Database Principles and Use

Lesson 3 with Ian Carroll

For a team of researchers implementing a collaborative workflow, the top reasons to use a database are:

concurrency
reliability
scalability

Top of Section

Objectives for this Lesson

Understand how a database differs from a data file
Discover relational databases
Meet Structured Query Language (SQL)
Recognize the value of typed data

Specific Achievements

Access a SQLite database from R
Select data to read into data frame
Test primary and foreign key constraints

Top of Section

The Portal Project

Acknowledgement: Photos from portalproject.wordpress.com.

The Portal Project is a long-term ecological study being conducted near Portal, AZ. Since 1977, the site has been a primary focus of research on interactions among rodents, ants and plants and their respective responses to climate.

The research site consists of many “plots” – patches of the Arizona desert that become intensively manipulated and observed.
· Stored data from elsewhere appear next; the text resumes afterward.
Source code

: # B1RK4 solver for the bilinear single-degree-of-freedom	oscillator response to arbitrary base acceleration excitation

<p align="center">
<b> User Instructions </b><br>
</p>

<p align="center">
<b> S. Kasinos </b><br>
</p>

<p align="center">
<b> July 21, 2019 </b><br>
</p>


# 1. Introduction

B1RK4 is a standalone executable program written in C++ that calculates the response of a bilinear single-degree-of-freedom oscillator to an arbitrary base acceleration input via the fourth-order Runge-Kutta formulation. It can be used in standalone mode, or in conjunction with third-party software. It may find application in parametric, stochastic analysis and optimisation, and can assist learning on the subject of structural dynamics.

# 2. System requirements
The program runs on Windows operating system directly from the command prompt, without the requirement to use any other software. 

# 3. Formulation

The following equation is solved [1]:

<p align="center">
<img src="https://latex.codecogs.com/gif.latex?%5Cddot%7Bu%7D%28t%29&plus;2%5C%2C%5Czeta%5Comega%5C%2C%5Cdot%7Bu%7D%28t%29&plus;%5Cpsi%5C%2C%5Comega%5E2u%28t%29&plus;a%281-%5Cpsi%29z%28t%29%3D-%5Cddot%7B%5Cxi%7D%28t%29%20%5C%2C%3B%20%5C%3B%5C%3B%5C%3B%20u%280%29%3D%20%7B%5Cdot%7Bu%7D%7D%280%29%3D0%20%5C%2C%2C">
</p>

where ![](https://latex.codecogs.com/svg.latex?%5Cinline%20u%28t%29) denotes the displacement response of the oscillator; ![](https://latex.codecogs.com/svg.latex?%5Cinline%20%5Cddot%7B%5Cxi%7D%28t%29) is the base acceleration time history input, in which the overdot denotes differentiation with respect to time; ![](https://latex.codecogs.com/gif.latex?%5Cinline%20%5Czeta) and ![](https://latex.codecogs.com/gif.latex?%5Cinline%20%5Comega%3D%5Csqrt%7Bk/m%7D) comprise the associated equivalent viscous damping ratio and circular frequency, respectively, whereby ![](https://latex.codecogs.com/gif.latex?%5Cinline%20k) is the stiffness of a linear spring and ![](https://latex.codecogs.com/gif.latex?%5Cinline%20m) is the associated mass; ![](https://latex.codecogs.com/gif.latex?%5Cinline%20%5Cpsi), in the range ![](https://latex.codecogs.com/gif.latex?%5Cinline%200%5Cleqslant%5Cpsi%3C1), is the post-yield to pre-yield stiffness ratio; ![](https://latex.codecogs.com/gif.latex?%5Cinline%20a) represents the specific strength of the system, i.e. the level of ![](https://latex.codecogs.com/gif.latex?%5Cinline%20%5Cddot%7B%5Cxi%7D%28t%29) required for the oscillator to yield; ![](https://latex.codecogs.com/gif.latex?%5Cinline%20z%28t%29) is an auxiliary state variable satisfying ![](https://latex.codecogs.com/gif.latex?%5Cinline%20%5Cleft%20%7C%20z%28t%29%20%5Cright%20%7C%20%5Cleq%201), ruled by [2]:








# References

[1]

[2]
The plots have some fixed characteristics, such as the type of manipulation, geographic location, aspect, etc.

The plots have a lot of dynamic characteristics too, and are regularly surveyed with a particular focus on their changing species compostion. Every survey of each plot produces a distinct set of observations that get recorded in a well-structure database, designed for reliable storage & rapid access to the bounty of information produced by this long-term ecological experiment.

Top of Section

Characteristics of a Database: Part I

Let’s begin with defining some terminology that is familiar from any system for data storage. For concreteness, we will use the case study just introduced to provide examples.

Field: The smallest unit of information, each having a label and holding a value of the same type.; e.g. The time of the survey in which a small mammal was captured.
Record: A collection of related values, from different fields, that all describe the same entity.; e.g. The species, sex, size and location of a small mammal observed during a given survey.
Table: A collection of records, each one uniquely identified by the value of one or more fields.; e.g. All records of small mammals that were observed in any survey.

Limitations of Data Files

Collaboration: Email copies among collaborators, store in the cloud (sync issues) or save to a network (user collision).
Size: Reading an entire data file into memory isn’t scaleable. Some file types (e.g. MS Excel files) have size limits.
Quality: Enforcing restrictions on values is not the default behaviour of software that writes data files.
Extensions: Specialized files are needed for non-traditional data types (e.g. ESRI Shapefiles).
API: No standard approach for different application to read, edit or create records.

Database Solutions

Collaboration: A database accepts simultaneous users, which is most beneficial when the database is hosted on a network. There are never multiple copies of the data (aside from your backups!)
Size: The database management system only reads requested parts of the data into memory. There is no size limit!
Quality: Data types are enforced by default. No database lets you enter “9I1” in an integer field.
Extension: Special packages are needed for non-traditional data types, but they can live in the same table as traditional ones.
API: There are packages native to every programming language that ease reading and writing to databases.

Database connections from R

library(RPostgreSQL)
con <- dbConnect(PostgreSQL(), host="pg.sesync.org", user="icarroll")
dbListTables(con)

Database connections from R

library(RSQLite)
con <- dbConnect(SQLite(), "data/portal.sqlite")
dbListTables(con)

[1] "plots"   "species" "surveys"

Two ways to access data

Read the data into an R data frame, and process it using R functions.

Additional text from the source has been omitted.